>>>>>

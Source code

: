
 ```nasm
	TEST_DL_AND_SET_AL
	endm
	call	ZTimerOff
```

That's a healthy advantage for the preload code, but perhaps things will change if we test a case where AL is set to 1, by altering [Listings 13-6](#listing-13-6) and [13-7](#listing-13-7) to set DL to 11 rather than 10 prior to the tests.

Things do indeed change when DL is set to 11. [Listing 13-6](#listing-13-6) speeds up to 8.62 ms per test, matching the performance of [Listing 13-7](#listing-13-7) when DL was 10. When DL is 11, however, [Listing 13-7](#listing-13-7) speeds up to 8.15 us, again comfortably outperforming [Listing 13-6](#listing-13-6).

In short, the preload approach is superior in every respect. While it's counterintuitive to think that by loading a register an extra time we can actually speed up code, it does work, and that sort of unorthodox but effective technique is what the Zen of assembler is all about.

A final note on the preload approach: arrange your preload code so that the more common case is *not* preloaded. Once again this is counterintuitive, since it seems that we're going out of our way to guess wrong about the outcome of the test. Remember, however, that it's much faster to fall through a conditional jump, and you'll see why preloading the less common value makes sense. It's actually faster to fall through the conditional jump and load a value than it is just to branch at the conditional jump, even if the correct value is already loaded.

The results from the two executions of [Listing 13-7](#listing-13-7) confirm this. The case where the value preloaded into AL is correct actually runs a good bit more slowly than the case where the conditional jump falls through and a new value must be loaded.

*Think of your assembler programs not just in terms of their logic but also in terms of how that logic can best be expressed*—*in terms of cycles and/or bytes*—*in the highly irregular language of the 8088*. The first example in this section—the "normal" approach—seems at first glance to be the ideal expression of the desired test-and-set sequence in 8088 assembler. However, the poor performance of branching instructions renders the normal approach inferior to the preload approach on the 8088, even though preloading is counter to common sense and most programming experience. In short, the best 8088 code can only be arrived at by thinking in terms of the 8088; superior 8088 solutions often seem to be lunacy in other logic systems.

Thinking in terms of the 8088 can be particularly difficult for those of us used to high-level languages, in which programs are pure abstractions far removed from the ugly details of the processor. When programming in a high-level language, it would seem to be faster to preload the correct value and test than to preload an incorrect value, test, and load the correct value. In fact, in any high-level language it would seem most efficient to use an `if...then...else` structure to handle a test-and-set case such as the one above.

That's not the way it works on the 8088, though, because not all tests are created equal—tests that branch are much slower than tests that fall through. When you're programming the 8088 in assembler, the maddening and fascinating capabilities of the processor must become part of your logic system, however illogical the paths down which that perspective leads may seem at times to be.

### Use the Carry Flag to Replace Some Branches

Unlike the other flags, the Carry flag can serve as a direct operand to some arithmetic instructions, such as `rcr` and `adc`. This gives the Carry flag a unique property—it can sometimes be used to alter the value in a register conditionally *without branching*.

<<<<<

=== Goal of the exercise ===
If a line in the material contains the word "register", copy that line.

=== Response to the task ===
In short, the preload approach is superior in every respect. While it's counterintuitive to think that by loading a register an extra time we can actually speed up code, it does work, and that sort of unorthodox but effective technique is what the Zen of assembler is all about.
Unlike the other flags, the Carry flag can serve as a direct operand to some arithmetic instructions, such as `rcr` and `adc`. This gives the Carry flag a unique property—it can sometimes be used to alter the value in a register conditionally *without branching*.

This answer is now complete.